HugeFileWithIndexAndObjectsRecommendationRequest

Hello

We developing a app like a workgroup app ( its not but it looks like ). The file will be on each laptop cq desktop and syncronized with a server where the users can connect at. There are a lot of mobile users. Because of this there is no option to use a central db.

Because the file’s can grow huge, think about ,5-5Gb and do have 10000’s small object. This is because there will be lets say 1000 users adding information, connect and sync with the server. I like to sync only the changes. If every user updates 5 objects, then to replace everytime the whole file is ridiculous, so we cant use CoreData. Also it ( NSKeyedArchiver ) was to slow and data is readable. At first we where using ower own vision of the idea of NSArchiver and came up with something like MAKeyedArchiver from Mike Ash.

What I really look for is that we can use an unix kind of index/offset table e.t.c pointing to the objects in the same file ( no wrapper, because some users would run also windoz on it and they will see the inside of this wrapper ). How do people combine objects into a unix type of file? Is the best way to cenvert the object into a structure? But what about NSString encoding? Does some one has experience with this and have some pointers so I can look at it.

Thanks

Use a database. For the love of all that’s holy, use a database! That’s what they’re for! SQLite sounds pretty much ideal for this.

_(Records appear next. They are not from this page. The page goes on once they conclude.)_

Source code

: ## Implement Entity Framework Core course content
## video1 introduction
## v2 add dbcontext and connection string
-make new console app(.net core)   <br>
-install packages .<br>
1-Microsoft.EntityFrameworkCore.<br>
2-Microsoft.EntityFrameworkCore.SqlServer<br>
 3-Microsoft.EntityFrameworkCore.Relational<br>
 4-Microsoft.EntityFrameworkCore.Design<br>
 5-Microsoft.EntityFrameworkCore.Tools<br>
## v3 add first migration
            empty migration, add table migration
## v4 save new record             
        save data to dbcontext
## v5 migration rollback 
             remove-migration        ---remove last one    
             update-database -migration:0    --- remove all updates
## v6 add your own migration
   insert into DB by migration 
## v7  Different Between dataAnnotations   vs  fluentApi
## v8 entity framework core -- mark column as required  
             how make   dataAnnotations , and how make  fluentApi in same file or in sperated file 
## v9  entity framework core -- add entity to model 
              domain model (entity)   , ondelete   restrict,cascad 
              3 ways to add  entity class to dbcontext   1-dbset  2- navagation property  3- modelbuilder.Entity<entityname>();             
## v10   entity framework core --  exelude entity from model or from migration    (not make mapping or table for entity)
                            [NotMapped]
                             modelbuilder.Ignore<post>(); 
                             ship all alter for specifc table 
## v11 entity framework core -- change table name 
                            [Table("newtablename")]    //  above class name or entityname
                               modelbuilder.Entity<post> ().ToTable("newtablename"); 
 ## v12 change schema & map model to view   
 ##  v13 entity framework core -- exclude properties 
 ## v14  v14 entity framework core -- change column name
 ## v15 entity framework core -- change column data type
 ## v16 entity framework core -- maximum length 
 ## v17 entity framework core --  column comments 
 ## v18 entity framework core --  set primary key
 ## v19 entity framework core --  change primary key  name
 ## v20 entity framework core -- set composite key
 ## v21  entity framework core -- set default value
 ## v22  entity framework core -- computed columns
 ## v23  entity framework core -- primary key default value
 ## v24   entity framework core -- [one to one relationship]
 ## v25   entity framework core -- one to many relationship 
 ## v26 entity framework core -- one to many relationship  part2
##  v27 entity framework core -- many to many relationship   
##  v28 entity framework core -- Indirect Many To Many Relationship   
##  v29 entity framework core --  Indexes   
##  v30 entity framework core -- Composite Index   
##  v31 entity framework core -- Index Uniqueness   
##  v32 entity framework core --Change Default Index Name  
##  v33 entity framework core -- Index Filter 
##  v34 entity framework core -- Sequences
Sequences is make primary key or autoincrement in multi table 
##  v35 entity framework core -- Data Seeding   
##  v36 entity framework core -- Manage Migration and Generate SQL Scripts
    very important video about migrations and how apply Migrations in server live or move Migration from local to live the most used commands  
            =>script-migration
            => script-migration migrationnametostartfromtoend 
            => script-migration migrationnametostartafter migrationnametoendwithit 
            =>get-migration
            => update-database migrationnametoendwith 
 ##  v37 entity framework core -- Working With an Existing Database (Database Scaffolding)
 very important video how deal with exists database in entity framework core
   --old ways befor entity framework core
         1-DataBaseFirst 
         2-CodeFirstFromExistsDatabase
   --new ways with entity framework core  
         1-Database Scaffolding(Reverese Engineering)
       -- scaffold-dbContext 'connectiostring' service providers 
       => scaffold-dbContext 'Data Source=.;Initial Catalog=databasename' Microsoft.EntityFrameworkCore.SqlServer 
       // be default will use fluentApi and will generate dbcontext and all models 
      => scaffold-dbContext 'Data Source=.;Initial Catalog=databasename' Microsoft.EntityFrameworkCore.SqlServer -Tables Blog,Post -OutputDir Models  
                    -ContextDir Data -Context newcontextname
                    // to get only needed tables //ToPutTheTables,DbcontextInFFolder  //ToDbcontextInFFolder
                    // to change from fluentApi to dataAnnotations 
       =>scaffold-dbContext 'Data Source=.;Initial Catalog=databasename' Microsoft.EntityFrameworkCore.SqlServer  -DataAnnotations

Thanks for your reaction but, this is not a option for this app. We did look for this already. And what we want is a single file database controlled by our own app.

If you are intending on supporting Windows clients that alone is reason enough not to use CoreData, NSKeyedArchiver, or anything Cocoa provides. If you use Objective-C at all for the Mac Client, you’ll have to do the same work in a different language for the Windows client.

Um, what? What exactly is SQLite if not a single-file database controlled by your own app? Seriously, your requirements say “database”. You are not going to find an alternative which is not a database. You may be able to find a suitable database which is not SQLite, but I see nothing to indicate that SQLite would be anything other than an excellent choice.

Please, SC says SQL is not a option. Respect this. If someone is willing to help her/him, please help with answering the question. There was a clear explanation what (s)he wants.

We also have some similair requirements and also a SQLite db is out of the question. F.e one of our requirement was f.e at less as posible depended of Apple’s changes between osx versions. Maybe this is the same for them.

The poster seems to have some misconceptions, though. “If every user updates 5 objects, then to replace everytime the whole file is ridiculous, so we cant use CoreData. “ If you use CoreData with the sqlite backend, updating 5 objects will not require rewriting the whole database. Only 5 rows will be written.

SC says SQLite is not an option but SC does not seem to know what SQLite is, as evidenced by his implication that it does not fit his requirement of a single-file database controlled by his application. If his rejection is simply due to misunderstanding what SQLite is, it is not only our choice but our obligation to correct him.

There’s this whole bizarre idea that we should never provide opinions or advice that is not asked for. That is ridiculous. If you want a yes-man who will never ask interesting questions and only do exactly what you tell him to do, I’d be happy to send you my rate card (although that situation doubles my rate).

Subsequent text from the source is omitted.